>>>>>

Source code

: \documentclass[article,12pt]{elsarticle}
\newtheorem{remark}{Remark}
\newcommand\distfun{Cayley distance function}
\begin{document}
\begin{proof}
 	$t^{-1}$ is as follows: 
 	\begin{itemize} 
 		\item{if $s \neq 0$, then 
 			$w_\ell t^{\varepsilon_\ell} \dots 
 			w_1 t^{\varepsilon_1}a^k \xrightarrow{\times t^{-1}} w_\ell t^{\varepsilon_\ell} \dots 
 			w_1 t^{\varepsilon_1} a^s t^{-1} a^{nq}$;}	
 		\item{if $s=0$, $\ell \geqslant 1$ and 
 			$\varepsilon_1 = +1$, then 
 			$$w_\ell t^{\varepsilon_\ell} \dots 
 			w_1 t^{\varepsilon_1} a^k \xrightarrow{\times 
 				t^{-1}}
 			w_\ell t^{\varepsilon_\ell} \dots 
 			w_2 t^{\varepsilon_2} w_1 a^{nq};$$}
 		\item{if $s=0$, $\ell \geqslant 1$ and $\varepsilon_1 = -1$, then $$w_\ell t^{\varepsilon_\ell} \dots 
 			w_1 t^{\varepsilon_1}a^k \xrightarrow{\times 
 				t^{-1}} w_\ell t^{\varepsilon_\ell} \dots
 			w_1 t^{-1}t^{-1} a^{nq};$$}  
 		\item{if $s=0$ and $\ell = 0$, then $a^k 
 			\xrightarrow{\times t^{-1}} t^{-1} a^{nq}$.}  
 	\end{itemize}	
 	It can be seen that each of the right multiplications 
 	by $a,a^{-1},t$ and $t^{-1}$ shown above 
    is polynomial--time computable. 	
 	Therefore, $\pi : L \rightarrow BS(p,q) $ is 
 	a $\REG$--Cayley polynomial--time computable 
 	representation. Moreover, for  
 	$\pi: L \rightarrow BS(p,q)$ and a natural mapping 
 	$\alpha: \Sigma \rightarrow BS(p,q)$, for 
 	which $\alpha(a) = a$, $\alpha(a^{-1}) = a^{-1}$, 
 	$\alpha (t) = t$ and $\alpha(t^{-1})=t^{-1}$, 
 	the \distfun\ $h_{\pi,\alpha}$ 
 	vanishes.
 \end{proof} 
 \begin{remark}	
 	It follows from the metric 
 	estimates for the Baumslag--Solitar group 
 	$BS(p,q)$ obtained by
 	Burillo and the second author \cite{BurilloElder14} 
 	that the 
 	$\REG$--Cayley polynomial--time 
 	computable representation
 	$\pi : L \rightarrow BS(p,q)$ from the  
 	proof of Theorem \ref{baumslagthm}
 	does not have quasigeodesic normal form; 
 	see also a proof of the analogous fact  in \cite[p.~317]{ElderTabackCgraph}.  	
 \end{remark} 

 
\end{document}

<<<<<
>>>>>

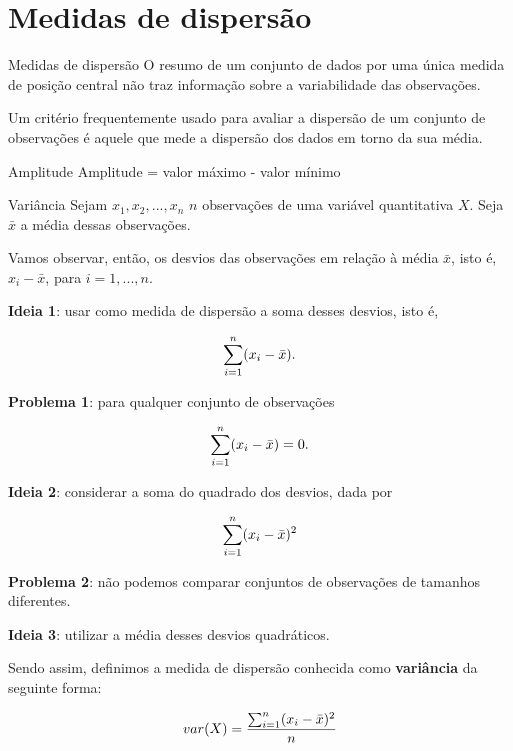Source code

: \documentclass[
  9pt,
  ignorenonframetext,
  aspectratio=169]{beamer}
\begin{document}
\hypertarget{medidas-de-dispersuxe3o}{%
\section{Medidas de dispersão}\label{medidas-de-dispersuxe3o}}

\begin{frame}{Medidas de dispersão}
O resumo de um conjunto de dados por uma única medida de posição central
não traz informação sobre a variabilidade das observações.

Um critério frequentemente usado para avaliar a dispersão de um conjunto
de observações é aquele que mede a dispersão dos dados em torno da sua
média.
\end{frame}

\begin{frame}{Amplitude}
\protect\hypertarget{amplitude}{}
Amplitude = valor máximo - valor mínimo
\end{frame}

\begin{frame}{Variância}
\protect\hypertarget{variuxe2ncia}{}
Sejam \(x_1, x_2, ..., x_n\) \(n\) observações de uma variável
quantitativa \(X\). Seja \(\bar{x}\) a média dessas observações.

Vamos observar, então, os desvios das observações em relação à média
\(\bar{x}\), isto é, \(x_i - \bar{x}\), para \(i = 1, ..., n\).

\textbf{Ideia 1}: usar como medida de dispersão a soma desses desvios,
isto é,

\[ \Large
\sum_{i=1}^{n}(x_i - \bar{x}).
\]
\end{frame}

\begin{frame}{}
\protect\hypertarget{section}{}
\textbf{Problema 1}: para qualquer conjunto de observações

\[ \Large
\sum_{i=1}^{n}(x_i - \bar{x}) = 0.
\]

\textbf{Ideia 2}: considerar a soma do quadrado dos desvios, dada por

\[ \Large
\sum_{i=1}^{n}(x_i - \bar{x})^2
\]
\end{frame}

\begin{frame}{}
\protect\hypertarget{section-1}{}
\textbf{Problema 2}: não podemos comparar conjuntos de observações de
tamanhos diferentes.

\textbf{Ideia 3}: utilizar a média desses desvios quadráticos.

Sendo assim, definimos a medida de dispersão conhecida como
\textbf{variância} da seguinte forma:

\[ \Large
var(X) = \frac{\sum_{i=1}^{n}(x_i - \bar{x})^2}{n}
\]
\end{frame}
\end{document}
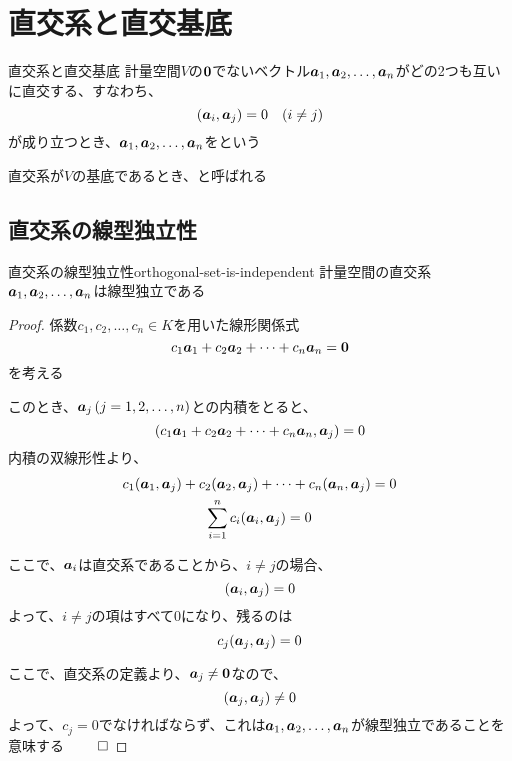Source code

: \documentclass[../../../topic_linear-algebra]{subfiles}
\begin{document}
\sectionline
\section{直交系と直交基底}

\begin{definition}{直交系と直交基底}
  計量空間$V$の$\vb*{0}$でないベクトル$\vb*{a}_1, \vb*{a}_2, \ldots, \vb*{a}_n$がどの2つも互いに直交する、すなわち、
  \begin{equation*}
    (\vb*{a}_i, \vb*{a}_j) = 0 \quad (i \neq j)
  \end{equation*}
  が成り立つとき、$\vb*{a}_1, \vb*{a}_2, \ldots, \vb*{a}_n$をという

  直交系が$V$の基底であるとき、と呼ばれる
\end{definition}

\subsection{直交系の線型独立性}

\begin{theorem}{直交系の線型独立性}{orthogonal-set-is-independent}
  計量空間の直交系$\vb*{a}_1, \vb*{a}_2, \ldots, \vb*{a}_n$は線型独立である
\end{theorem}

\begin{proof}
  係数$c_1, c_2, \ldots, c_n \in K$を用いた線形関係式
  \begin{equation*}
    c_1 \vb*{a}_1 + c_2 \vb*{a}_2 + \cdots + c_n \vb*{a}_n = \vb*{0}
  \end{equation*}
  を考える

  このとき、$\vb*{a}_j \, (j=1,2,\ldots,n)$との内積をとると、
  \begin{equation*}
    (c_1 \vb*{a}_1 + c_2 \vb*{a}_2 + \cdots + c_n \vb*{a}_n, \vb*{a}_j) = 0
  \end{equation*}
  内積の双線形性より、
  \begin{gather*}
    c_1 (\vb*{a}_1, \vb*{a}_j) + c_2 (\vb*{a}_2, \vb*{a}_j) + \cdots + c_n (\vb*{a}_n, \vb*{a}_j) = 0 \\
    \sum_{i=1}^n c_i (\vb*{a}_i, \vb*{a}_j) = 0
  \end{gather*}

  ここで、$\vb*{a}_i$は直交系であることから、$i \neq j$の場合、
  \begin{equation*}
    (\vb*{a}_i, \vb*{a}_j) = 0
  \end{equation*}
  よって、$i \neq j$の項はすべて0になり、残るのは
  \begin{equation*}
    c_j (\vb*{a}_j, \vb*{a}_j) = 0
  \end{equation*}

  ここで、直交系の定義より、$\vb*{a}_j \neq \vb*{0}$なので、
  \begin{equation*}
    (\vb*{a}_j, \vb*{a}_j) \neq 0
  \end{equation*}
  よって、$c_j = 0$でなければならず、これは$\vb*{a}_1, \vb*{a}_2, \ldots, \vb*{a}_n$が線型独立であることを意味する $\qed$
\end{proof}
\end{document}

<<<<<

* _Exercise requirements_
Write out each line of the data that holds the string "distfun".

* _Reply to the exercise_
\newcommand\distfun{Cayley distance function}
 	the \distfun\ $h_{\pi,\alpha}$ 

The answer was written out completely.